Sampai sekarang, keduanya tetap mengelola LSM ini bersama Klute dan Petra Stockmann. Pipit R. Kartawijaya, mantan aktivis mahasiswa dan pernah dicekal pada masa Orde Baru, adalah salah satu anggota Watch Indonesia. Lembaga ini memiliki lebih dari 50 anggota, baik warga negara Jerman maupun Indonesia.
Pada awalnya Watch Indonesia secara khusus dibentuk untuk memantau pelanggaran rezim Orde Baru di Timor Timur. Namun, sekarang bukan lagi sekadar memantau kasus pelanggaran HAM di sana. Mereka juga memantau segala perkembangan Indonesia, khususnya terkait dengan isu lingkungan, demokratisasi, hukum, dan HAM.
„Perkembangan di Indonesia amat penting untuk dipantau,“ ujar Klute.

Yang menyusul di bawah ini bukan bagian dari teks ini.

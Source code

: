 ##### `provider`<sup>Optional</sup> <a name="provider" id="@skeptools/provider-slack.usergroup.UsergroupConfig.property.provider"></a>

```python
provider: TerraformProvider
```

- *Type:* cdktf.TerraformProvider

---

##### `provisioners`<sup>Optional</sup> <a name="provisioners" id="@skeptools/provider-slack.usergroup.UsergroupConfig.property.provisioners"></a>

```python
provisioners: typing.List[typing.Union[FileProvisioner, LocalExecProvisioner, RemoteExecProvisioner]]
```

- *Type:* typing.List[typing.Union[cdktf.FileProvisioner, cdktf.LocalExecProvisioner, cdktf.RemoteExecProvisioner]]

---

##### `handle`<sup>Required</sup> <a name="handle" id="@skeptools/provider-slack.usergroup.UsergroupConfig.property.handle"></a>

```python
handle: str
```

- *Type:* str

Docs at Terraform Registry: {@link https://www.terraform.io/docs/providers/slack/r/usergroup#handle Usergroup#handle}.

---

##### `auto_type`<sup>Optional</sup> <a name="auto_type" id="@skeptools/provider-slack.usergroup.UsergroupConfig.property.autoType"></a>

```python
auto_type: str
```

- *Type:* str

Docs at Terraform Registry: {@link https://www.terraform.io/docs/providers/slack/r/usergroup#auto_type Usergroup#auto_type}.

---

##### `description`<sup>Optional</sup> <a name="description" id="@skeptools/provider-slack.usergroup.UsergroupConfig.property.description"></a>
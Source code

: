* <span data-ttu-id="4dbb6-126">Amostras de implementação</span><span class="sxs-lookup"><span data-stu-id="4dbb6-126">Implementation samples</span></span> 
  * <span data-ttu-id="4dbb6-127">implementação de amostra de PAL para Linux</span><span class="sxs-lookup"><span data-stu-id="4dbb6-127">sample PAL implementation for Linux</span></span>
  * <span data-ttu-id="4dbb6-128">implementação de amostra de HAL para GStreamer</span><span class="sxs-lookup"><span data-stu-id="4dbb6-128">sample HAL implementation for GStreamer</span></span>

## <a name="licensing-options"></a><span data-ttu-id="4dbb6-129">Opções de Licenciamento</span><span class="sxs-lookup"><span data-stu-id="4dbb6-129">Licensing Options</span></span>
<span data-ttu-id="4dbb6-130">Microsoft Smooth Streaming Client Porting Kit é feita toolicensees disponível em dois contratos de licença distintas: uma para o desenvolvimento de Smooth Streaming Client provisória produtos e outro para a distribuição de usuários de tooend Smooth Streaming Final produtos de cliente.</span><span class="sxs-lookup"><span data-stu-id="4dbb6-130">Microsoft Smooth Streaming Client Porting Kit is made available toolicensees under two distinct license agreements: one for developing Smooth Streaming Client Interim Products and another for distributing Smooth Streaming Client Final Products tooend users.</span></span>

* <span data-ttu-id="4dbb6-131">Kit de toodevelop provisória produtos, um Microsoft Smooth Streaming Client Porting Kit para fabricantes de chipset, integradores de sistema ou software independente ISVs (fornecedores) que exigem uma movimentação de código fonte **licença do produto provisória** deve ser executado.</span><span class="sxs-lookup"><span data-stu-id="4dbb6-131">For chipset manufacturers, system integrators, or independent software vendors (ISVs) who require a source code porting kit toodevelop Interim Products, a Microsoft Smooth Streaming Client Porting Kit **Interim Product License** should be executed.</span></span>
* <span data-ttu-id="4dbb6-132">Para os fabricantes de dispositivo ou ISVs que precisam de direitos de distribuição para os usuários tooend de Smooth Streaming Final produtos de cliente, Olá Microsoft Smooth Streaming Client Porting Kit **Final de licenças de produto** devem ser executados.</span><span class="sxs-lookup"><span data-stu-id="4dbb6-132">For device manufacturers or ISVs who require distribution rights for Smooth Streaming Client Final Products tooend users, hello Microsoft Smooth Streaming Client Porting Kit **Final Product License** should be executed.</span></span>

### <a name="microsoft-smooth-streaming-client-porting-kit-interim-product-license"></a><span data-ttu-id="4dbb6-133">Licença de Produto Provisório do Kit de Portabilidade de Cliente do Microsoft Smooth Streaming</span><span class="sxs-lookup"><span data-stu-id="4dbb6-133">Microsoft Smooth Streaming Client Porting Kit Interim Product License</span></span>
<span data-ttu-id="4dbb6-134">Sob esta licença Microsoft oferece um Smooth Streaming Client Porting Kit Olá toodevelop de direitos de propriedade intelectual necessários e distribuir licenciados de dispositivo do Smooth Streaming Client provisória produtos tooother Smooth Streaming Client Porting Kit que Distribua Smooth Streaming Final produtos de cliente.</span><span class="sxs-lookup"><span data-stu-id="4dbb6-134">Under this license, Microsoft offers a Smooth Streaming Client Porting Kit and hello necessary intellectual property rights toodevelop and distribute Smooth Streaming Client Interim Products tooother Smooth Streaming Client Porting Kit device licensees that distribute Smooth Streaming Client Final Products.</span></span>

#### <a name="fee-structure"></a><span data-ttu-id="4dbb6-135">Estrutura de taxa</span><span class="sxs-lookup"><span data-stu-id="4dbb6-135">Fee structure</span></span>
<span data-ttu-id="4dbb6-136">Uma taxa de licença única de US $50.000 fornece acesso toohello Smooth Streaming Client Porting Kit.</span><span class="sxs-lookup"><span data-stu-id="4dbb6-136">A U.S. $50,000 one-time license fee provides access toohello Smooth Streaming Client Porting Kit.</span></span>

Dia mengaku peduli memantau Indonesia bukan hanya karena negara ini memiliki jumlah penduduk besar di Asia, „Tapi karena letak Indonesia amat strategis, pernah dipimpin diktator besar, masih dalam proses transisi demokrasi, serta memiliki hutan dan kekayaan alam melimpah.“
Klute juga mencatat Indonesia amat berarti bagi Eropa karena banyak kekayaan alam negeri ini yang diekspor ke negara-negara Eropa atau dunia. Bila kekayaan itu terus-menerus dikuras untuk memenuhi konsumsi negara-negara Eropa, akan membahayakan kondisi lingkungan Indonesia serta memicu terjadinya konflik.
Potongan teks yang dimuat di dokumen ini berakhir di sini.